Era nesse local que os criminosos realizavam a adulteração, retirando parte do fertilizante original e substituindo-o por um material granulado de baixíssimo valor comercial, em um processo cuidadosamente feito para manter exatamente o mesmo peso da carga. Assim, evitava-se qualquer suspeita nas balanças das rodovias e das propriedades de destino.
A linha de investigação ganhou força após a polícia receber uma denúncia anônima sobre uma carreta suspeita que havia acabado de deixar o galpão na MG-414. Os agentes localizaram e abordaram o veículo.
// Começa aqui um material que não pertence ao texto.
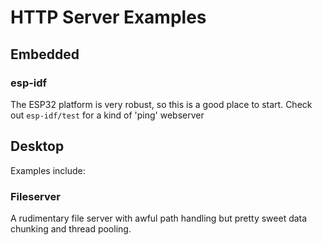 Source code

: # HTTP Server Examples

## Embedded

### esp-idf

The ESP32 platform is very robust, so this is a good place to start.  Check out `esp-idf/test` for a kind of 'ping' webserver

## Desktop

Examples include:

### Fileserver

A rudimentary file server with awful path handling but pretty sweet
data chunking and thread pooling. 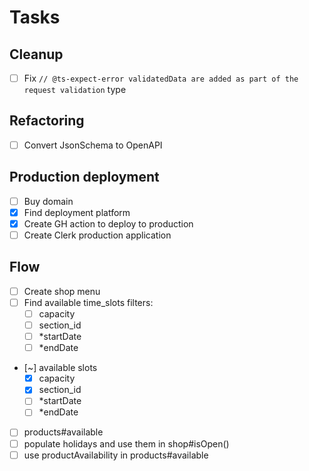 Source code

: # Tasks

## Cleanup

- [ ] Fix `// @ts-expect-error validatedData are added as part of the request validation` type

## Refactoring

- [ ] Convert JsonSchema to OpenAPI

## Production deployment

- [ ] Buy domain
- [x] Find deployment platform
- [x] Create GH action to deploy to production
- [ ] Create Clerk production application

## Flow

- [ ] Create shop menu
- [ ] Find available time_slots filters:
  - [ ] capacity
  - [ ] section_id
  - [ ] \*startDate
  - [ ] \*endDate
- [~] available slots
  - [x] capacity
  - [x] section_id
  - [ ] \*startDate
  - [ ] \*endDate
- [ ] products#available
- [ ] populate holidays and use them in shop#isOpen()
- [ ] use productAvailability in products#available
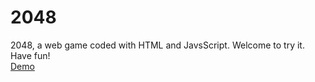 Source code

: # 2048
2048, a web game coded with HTML and JavsScript. Welcome to try it. Have fun!
</br>
[Demo](https://andylvyp.github.io/2048/)
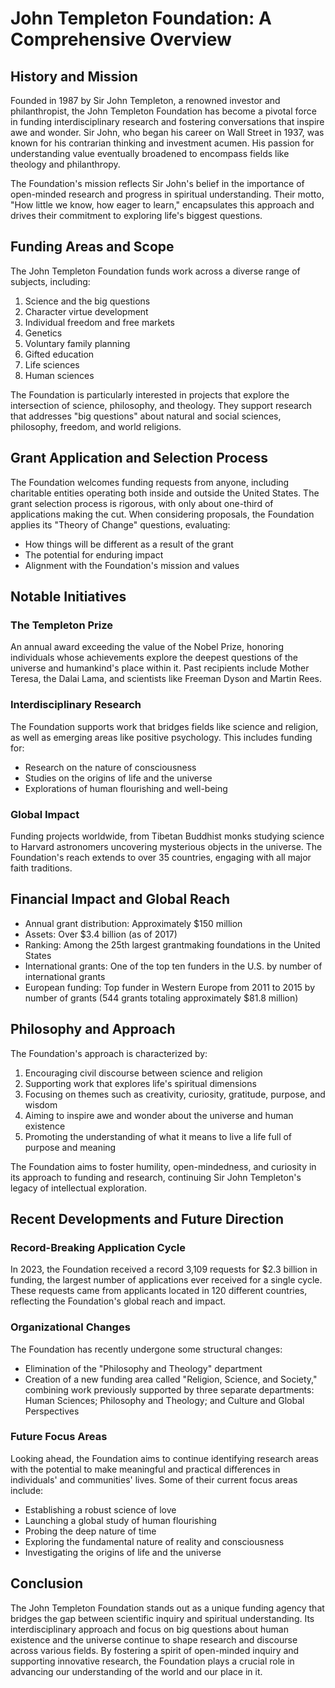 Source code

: # John Templeton Foundation: A Comprehensive Overview

## History and Mission

Founded in 1987 by Sir John Templeton, a renowned investor and philanthropist, the John Templeton Foundation has become a pivotal force in funding interdisciplinary research and fostering conversations that inspire awe and wonder. Sir John, who began his career on Wall Street in 1937, was known for his contrarian thinking and investment acumen. His passion for understanding value eventually broadened to encompass fields like theology and philanthropy.

The Foundation's mission reflects Sir John's belief in the importance of open-minded research and progress in spiritual understanding. Their motto, "How little we know, how eager to learn," encapsulates this approach and drives their commitment to exploring life's biggest questions.

## Funding Areas and Scope

The John Templeton Foundation funds work across a diverse range of subjects, including:

1. Science and the big questions
2. Character virtue development
3. Individual freedom and free markets
4. Genetics
5. Voluntary family planning
6. Gifted education
7. Life sciences
8. Human sciences

The Foundation is particularly interested in projects that explore the intersection of science, philosophy, and theology. They support research that addresses "big questions" about natural and social sciences, philosophy, freedom, and world religions.

## Grant Application and Selection Process

The Foundation welcomes funding requests from anyone, including charitable entities operating both inside and outside the United States. The grant selection process is rigorous, with only about one-third of applications making the cut. When considering proposals, the Foundation applies its "Theory of Change" questions, evaluating:

- How things will be different as a result of the grant
- The potential for enduring impact
- Alignment with the Foundation's mission and values

## Notable Initiatives

### The Templeton Prize

An annual award exceeding the value of the Nobel Prize, honoring individuals whose achievements explore the deepest questions of the universe and humankind's place within it. Past recipients include Mother Teresa, the Dalai Lama, and scientists like Freeman Dyson and Martin Rees.

### Interdisciplinary Research

The Foundation supports work that bridges fields like science and religion, as well as emerging areas like positive psychology. This includes funding for:

- Research on the nature of consciousness
- Studies on the origins of life and the universe
- Explorations of human flourishing and well-being

### Global Impact

Funding projects worldwide, from Tibetan Buddhist monks studying science to Harvard astronomers uncovering mysterious objects in the universe. The Foundation's reach extends to over 35 countries, engaging with all major faith traditions.

## Financial Impact and Global Reach

- Annual grant distribution: Approximately $150 million
- Assets: Over $3.4 billion (as of 2017)
- Ranking: Among the 25th largest grantmaking foundations in the United States
- International grants: One of the top ten funders in the U.S. by number of international grants
- European funding: Top funder in Western Europe from 2011 to 2015 by number of grants (544 grants totaling approximately $81.8 million)

## Philosophy and Approach

The Foundation's approach is characterized by:

1. Encouraging civil discourse between science and religion
2. Supporting work that explores life's spiritual dimensions
3. Focusing on themes such as creativity, curiosity, gratitude, purpose, and wisdom
4. Aiming to inspire awe and wonder about the universe and human existence
5. Promoting the understanding of what it means to live a life full of purpose and meaning

The Foundation aims to foster humility, open-mindedness, and curiosity in its approach to funding and research, continuing Sir John Templeton's legacy of intellectual exploration.

## Recent Developments and Future Direction

### Record-Breaking Application Cycle

In 2023, the Foundation received a record 3,109 requests for $2.3 billion in funding, the largest number of applications ever received for a single cycle. These requests came from applicants located in 120 different countries, reflecting the Foundation's global reach and impact.

### Organizational Changes

The Foundation has recently undergone some structural changes:

- Elimination of the "Philosophy and Theology" department
- Creation of a new funding area called "Religion, Science, and Society," combining work previously supported by three separate departments: Human Sciences; Philosophy and Theology; and Culture and Global Perspectives

### Future Focus Areas

Looking ahead, the Foundation aims to continue identifying research areas with the potential to make meaningful and practical differences in individuals' and communities' lives. Some of their current focus areas include:

- Establishing a robust science of love
- Launching a global study of human flourishing
- Probing the deep nature of time
- Exploring the fundamental nature of reality and consciousness
- Investigating the origins of life and the universe

## Conclusion

The John Templeton Foundation stands out as a unique funding agency that bridges the gap between scientific inquiry and spiritual understanding. Its interdisciplinary approach and focus on big questions about human existence and the universe continue to shape research and discourse across various fields. By fostering a spirit of open-minded inquiry and supporting innovative research, the Foundation plays a crucial role in advancing our understanding of the world and our place in it. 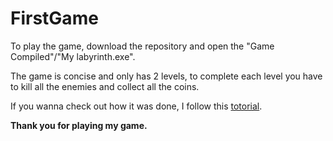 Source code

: # FirstGame

To play the game, download the repository and open the "Game Compiled"/"My labyrinth.exe".

The game is concise and only has 2 levels, to complete each level you have to kill all the enemies and collect all the coins.

If you wanna check out how it was done, I follow this [totorial](https://youtube.com/playlist?list=PLrnPJCHvNZuB5ATsJZLKX3AW4V9XaIV9b).



**Thank you for playing my game.**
Segundo a Polícia Civil, o motorista do caminhão confessou que havia recebido orientações expressas para levar a carga até o galpão, onde o processo de adulteração seria realizado. Ao entrarem no imóvel denunciado, os policiais encontraram uma estrutura industrial montada para a prática do crime: além das 100 toneladas de insumos, foram apreendidas uma retroescavadeira e uma empilhadeira. Ambos os maquinários eram utilizados para agilizar a movimentação, mistura e o ensacamento do material fraudado.
A perícia técnica esteve no galpão para colher amostras do material apreendido, que passarão por análises laboratoriais para identificar a composição exata do produto usado na adulteração. Os trabalhos da Polícia Civil continuam ativos: o objetivo agora é calcular o prejuízo financeiro total causado aos produtores prejudicados e identificar todos os integrantes da associação criminosa, incluindo os receptadores e os mentores do esquema interestadual.